(Beginning of Record extracts)

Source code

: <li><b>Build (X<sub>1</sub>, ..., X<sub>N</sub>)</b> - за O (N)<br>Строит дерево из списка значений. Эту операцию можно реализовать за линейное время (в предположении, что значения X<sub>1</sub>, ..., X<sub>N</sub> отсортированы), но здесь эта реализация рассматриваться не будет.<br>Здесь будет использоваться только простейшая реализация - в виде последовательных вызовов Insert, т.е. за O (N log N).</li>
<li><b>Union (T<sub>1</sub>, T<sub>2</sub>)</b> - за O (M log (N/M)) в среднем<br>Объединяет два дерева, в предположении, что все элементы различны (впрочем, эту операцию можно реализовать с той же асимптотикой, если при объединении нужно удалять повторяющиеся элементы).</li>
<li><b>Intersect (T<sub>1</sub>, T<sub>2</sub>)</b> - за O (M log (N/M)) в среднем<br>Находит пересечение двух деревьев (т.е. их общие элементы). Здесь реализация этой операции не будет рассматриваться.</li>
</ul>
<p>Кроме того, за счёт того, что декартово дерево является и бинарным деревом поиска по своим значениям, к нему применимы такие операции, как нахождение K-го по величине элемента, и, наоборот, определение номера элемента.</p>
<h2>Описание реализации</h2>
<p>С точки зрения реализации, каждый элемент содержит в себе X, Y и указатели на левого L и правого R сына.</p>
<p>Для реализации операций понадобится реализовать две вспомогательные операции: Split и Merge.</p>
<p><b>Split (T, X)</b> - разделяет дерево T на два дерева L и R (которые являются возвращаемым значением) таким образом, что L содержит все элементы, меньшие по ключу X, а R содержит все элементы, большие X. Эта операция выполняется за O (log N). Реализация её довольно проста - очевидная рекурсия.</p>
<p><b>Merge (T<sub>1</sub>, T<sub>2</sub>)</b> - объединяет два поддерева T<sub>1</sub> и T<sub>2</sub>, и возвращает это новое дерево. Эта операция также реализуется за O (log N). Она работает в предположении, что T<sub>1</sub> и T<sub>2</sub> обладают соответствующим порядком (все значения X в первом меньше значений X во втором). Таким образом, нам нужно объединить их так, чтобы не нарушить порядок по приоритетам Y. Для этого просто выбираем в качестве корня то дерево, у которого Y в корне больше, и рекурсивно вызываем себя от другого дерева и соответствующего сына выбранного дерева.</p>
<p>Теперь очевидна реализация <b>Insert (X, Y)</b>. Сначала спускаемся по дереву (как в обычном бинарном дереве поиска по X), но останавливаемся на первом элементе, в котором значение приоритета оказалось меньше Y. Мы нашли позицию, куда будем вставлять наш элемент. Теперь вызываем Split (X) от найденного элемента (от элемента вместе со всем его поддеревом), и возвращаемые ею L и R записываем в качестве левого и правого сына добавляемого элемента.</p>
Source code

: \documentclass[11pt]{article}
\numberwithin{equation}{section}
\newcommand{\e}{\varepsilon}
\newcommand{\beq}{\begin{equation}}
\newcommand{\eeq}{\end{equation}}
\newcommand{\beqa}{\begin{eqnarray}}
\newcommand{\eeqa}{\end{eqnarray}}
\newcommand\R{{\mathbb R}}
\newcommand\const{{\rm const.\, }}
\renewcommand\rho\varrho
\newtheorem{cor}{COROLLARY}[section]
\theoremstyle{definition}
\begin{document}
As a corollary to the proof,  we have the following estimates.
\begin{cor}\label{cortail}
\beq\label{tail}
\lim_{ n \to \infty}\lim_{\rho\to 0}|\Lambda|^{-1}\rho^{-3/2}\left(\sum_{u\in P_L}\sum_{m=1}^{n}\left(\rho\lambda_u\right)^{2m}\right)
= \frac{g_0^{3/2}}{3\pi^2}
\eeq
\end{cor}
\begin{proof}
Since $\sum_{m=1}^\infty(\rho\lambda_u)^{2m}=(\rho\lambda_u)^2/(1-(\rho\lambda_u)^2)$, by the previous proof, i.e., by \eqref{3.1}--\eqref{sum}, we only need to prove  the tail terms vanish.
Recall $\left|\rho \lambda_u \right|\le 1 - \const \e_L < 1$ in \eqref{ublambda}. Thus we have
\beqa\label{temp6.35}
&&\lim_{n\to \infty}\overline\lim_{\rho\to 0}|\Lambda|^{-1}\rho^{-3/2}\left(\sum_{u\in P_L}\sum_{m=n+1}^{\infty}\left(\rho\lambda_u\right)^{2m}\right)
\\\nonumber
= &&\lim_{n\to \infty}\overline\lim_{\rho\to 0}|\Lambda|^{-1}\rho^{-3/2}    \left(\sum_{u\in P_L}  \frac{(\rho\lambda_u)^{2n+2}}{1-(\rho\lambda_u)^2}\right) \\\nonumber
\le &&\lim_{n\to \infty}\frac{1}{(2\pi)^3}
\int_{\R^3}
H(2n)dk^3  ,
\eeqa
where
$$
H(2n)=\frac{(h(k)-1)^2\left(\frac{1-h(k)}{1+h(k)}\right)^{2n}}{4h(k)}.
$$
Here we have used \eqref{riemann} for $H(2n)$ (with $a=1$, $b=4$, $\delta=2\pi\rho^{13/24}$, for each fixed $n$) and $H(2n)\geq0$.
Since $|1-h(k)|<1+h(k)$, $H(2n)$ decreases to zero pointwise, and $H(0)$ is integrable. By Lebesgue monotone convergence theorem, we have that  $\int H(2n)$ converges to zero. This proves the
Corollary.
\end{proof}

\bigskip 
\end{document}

(End of Record extracts)

- **Task requirements**
Extract each line of the listing above, copying it word for word.

- **Answer space**
Source code

: <li><b>Build (X<sub>1</sub>, ..., X<sub>N</sub>)</b> - за O (N)<br>Строит дерево из списка значений. Эту операцию можно реализовать за линейное время (в предположении, что значения X<sub>1</sub>, ..., X<sub>N</sub> отсортированы), но здесь эта реализация рассматриваться не будет.<br>Здесь будет использоваться только простейшая реализация - в виде последовательных вызовов Insert, т.е. за O (N log N).</li>
<li><b>Union (T<sub>1</sub>, T<sub>2</sub>)</b> - за O (M log (N/M)) в среднем<br>Объединяет два дерева, в предположении, что все элементы различны (впрочем, эту операцию можно реализовать с той же асимптотикой, если при объединении нужно удалять повторяющиеся элементы).</li>
<li><b>Intersect (T<sub>1</sub>, T<sub>2</sub>)</b> - за O (M log (N/M)) в среднем<br>Находит пересечение двух деревьев (т.е. их общие элементы). Здесь реализация этой операции не будет рассматриваться.</li>
</ul>
<p>Кроме того, за счёт того, что декартово дерево является и бинарным деревом поиска по своим значениям, к нему применимы такие операции, как нахождение K-го по величине элемента, и, наоборот, определение номера элемента.</p>
<h2>Описание реализации</h2>
<p>С точки зрения реализации, каждый элемент содержит в себе X, Y и указатели на левого L и правого R сына.</p>
<p>Для реализации операций понадобится реализовать две вспомогательные операции: Split и Merge.</p>
<p><b>Split (T, X)</b> - разделяет дерево T на два дерева L и R (которые являются возвращаемым значением) таким образом, что L содержит все элементы, меньшие по ключу X, а R содержит все элементы, большие X. Эта операция выполняется за O (log N). Реализация её довольно проста - очевидная рекурсия.</p>
<p><b>Merge (T<sub>1</sub>, T<sub>2</sub>)</b> - объединяет два поддерева T<sub>1</sub> и T<sub>2</sub>, и возвращает это новое дерево. Эта операция также реализуется за O (log N). Она работает в предположении, что T<sub>1</sub> и T<sub>2</sub> обладают соответствующим порядком (все значения X в первом меньше значений X во втором). Таким образом, нам нужно объединить их так, чтобы не нарушить порядок по приоритетам Y. Для этого просто выбираем в качестве корня то дерево, у которого Y в корне больше, и рекурсивно вызываем себя от другого дерева и соответствующего сына выбранного дерева.</p>
<p>Теперь очевидна реализация <b>Insert (X, Y)</b>. Сначала спускаемся по дереву (как в обычном бинарном дереве поиска по X), но останавливаемся на первом элементе, в котором значение приоритета оказалось меньше Y. Мы нашли позицию, куда будем вставлять наш элемент. Теперь вызываем Split (X) от найденного элемента (от элемента вместе со всем его поддеревом), и возвращаемые ею L и R записываем в качестве левого и правого сына добавляемого элемента.</p>
Source code

: \documentclass[11pt]{article}
\numberwithin{equation}{section}
\newcommand{\e}{\varepsilon}
\newcommand{\beq}{\begin{equation}}
\newcommand{\eeq}{\end{equation}}
\newcommand{\beqa}{\begin{eqnarray}}
\newcommand{\eeqa}{\end{eqnarray}}
\newcommand\R{{\mathbb R}}
\newcommand\const{{\rm const.\, }}
\renewcommand\rho\varrho
\newtheorem{cor}{COROLLARY}[section]
\theoremstyle{definition}
\begin{document}
As a corollary to the proof,  we have the following estimates.
\begin{cor}\label{cortail}
\beq\label{tail}
\lim_{ n \to \infty}\lim_{\rho\to 0}|\Lambda|^{-1}\rho^{-3/2}\left(\sum_{u\in P_L}\sum_{m=1}^{n}\left(\rho\lambda_u\right)^{2m}\right)
= \frac{g_0^{3/2}}{3\pi^2}
\eeq
\end{cor}
\begin{proof}
Since $\sum_{m=1}^\infty(\rho\lambda_u)^{2m}=(\rho\lambda_u)^2/(1-(\rho\lambda_u)^2)$, by the previous proof, i.e., by \eqref{3.1}--\eqref{sum}, we only need to prove  the tail terms vanish.
Recall $\left|\rho \lambda_u \right|\le 1 - \const \e_L < 1$ in \eqref{ublambda}. Thus we have
\beqa\label{temp6.35}
&&\lim_{n\to \infty}\overline\lim_{\rho\to 0}|\Lambda|^{-1}\rho^{-3/2}\left(\sum_{u\in P_L}\sum_{m=n+1}^{\infty}\left(\rho\lambda_u\right)^{2m}\right)
\\\nonumber
= &&\lim_{n\to \infty}\overline\lim_{\rho\to 0}|\Lambda|^{-1}\rho^{-3/2}    \left(\sum_{u\in P_L}  \frac{(\rho\lambda_u)^{2n+2}}{1-(\rho\lambda_u)^2}\right) \\\nonumber
\le &&\lim_{n\to \infty}\frac{1}{(2\pi)^3}
\int_{\R^3}
H(2n)dk^3  ,
\eeqa
where
$$
H(2n)=\frac{(h(k)-1)^2\left(\frac{1-h(k)}{1+h(k)}\right)^{2n}}{4h(k)}.
$$
Here we have used \eqref{riemann} for $H(2n)$ (with $a=1$, $b=4$, $\delta=2\pi\rho^{13/24}$, for each fixed $n$) and $H(2n)\geq0$.
Since $|1-h(k)|<1+h(k)$, $H(2n)$ decreases to zero pointwise, and $H(0)$ is integrable. By Lebesgue monotone convergence theorem, we have that  $\int H(2n)$ converges to zero. This proves the
Corollary.
\end{proof}

\bigskip 
\end{document}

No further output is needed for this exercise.